El 4 de octubre de 1914, apenas dos meses tras del comienzo de la Primera Guerra Mundial, noventa y tres intelectuales alemanes dieron a conocer lo que denominaron ‘Llamamiento al mundo civilizado’. «Nosotros, representantes de la ciencia y el arte alemanes… proclamamos la verdad… No es verdad que hayamos violado de manera criminal la neutralidad de Bélgica. No es cierto que nuestros soldados hayan tocado la vida y la propiedad de un solo ciudadano belga sin haber sido empujados a ello». Entre los firmantes figuraban científicos —algunos tan notables como los químicos Wilhelm Ostwald y Fritz Haber, el zoólogo Ernst Haeckel, el matemático Felix Klein o los físicos Max Planck y Wilhelm Röntgen—, artistas, escritores, historiadores, juristas, filósofos, filólogos, músicos, politólogos y médicos.

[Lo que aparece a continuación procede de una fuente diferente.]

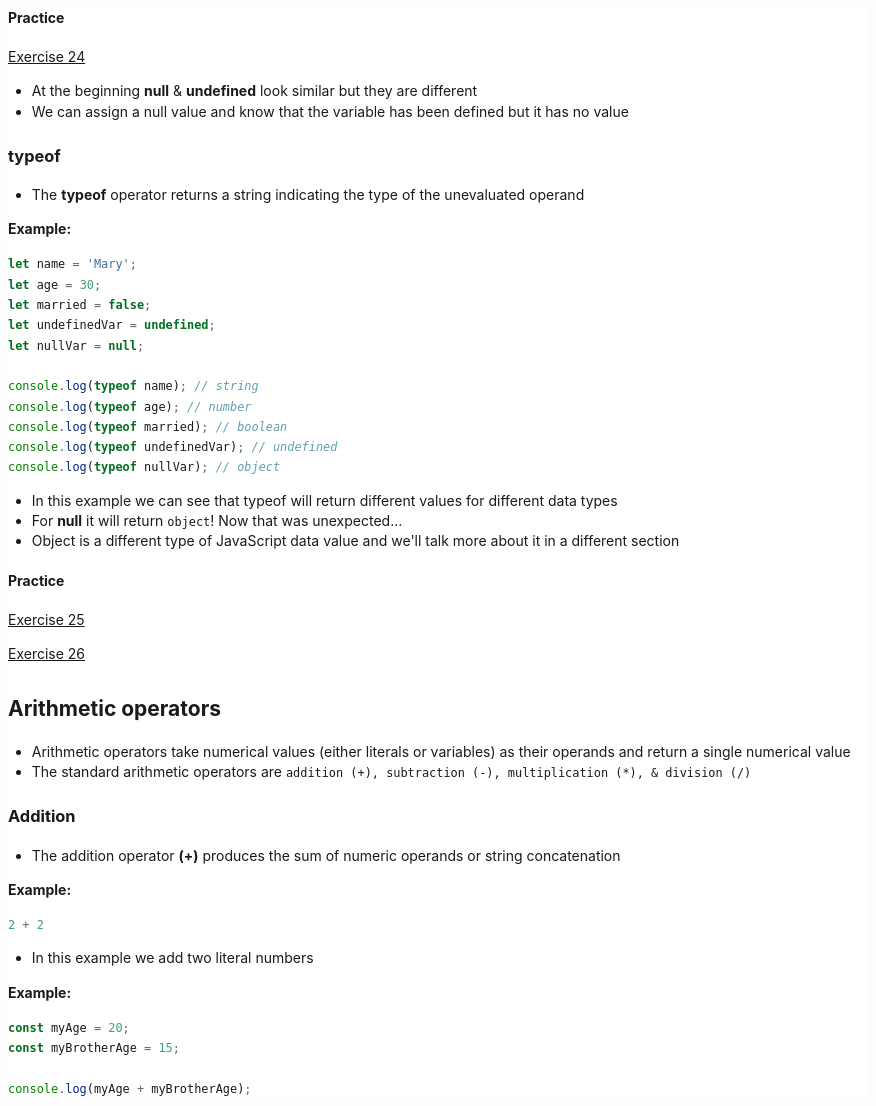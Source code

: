 #### Practice
[Exercise 24](./exercises/js/ex_24.md)

* At the beginning **null** & **undefined** look similar but they are different
* We can assign a null value and know that the variable has been defined but it has no value

### typeof
* The **typeof** operator returns a string indicating the type of the unevaluated operand

**Example:**
```js
let name = 'Mary';
let age = 30;
let married = false;
let undefinedVar = undefined;
let nullVar = null;

console.log(typeof name); // string
console.log(typeof age); // number
console.log(typeof married); // boolean
console.log(typeof undefinedVar); // undefined
console.log(typeof nullVar); // object
```

* In this example we can see that typeof will return different values for different data types
* For **null** it will return `object`! Now that was unexpected...
* Object is a different type of JavaScript data value and we'll talk more about it in a different section

#### Practice
[Exercise 25](./exercises/js/ex_25.md)

[Exercise 26](./exercises/js/ex_26.md)

## Arithmetic operators
* Arithmetic operators take numerical values (either literals or variables) as their operands and return a single numerical value
* The standard arithmetic operators are `addition (+), subtraction (-), multiplication (*), & division (/)`

### Addition
* The addition operator **(+)** produces the sum of numeric operands or string concatenation

**Example:**
```js
2 + 2
```

* In this example we add two literal numbers

**Example:**
```js
const myAge = 20;
const myBrotherAge = 15;

console.log(myAge + myBrotherAge);
```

Pocos días después de su publicación, Georg Friedrich Nicolai, catedrático de Fisiología en la Universidad de Berlín, preparó una réplica que hizo circular entre sus colegas universitarios. Solo se adhirieron Albert Einstein y Wilhelm Försted, antiguo director del Observatorio de Berlín, que ¡también había firmado el otro comunicado! El primero de los puntos que recogía, válido hoy aún más que ayer, reconocía que «sería un deber de los europeos con educación y buena voluntad intentar impedir que Europa sucumba… El primer paso en esta dirección sería que unan sus fuerzas todos aquellos que aman realmente la cultura de Europa; todos aquellos a los que Goethe proféticamente llamó ‘buenos europeos’».
Hoy, afortunadamente, Alemania no es la de entonces. Pero en el caso de Rusia con Ucrania, el falaz argumento de entonces lo repite ahora el presidente de los Estados Unidos, Donald Trump, voceado por sus secuaces. Y ante la bajeza moral y el matonismo político es esencial recuperar el espíritu del manifiesto de Nicolai y Einstein. Llamar a la unidad de Europa, a la de los ‘buenos europeos’. Hoy lo importante es sentirse orgullosos herederos del mundo en que florecieron Cervantes, Shakespeare y Goethe; Newton, Darwin y Einstein; Bach, Mozart y Beethoven; Velázquez, Van Gogh y Picasso; Descartes, Kant y Arendt. Europa, un mundo en el que prima el derecho y que pugna por construir el estado del bienestar, idea que nació precisamente en sus tierras.
En esta época de cambios, Europa debe hacer honor a su historia. Esto implicará sacrificios, aunque nunca rebajar los compromisos con la educación, la sanidad y la protección a los desfavorecidos. Requerirá, como en la famosa frase de Churchill, esfuerzo y sudor, esperemos que ni sangre ni lágrimas. El desarrollo tecnológico y un capitalismo descontrolado que encuentra su paradigma en el Valle del Silicio obligan a potenciar las facultades científico-tecnológicas que siempre han existido en el suelo europeo. Y, además de a la industria, aplicarlas también al campo militar. El pacifismo es un sueño noble, pero, desgraciadamente, por el momento un sueño que produce pesadillas. Incluso Einstein, el pacifista de la Gran Guerra, se vio obligado a renunciar a él, al menos por un tiempo; ya que, cuando se dio cuenta de lo que significaba Hitler, en 1939 alertó a Roosevelt del peligro que suponía que Alemania pudiese fabricar una bomba atómica.
Estados Unidos ha sido un buen aliado, un paraguas militar indispensable, pero no debemos olvidar que entró en las dos guerras mundiales cuando difícilmente le quedaban otras alternativas. Y eso que Wilson y Roosevelt en nada se parecían a Trump. Podemos comprender que entendieran como ajeno un conflicto europeo, algo muy diferente ahora que se pretende cambiar la naturaleza de una agresión y se falta al respeto a un Estado plurinacional como es la Unión. Si es necesario modificar alianzas que nos sirvieron —¿la OTAN?— habrá que hacerlo.
Europa no es un museo maravilloso que visitan personas de todo el mundo. Es mucho más. Debe ser mucho más, sin olvidar nunca sus valores, sus principios y sus ideales comunes.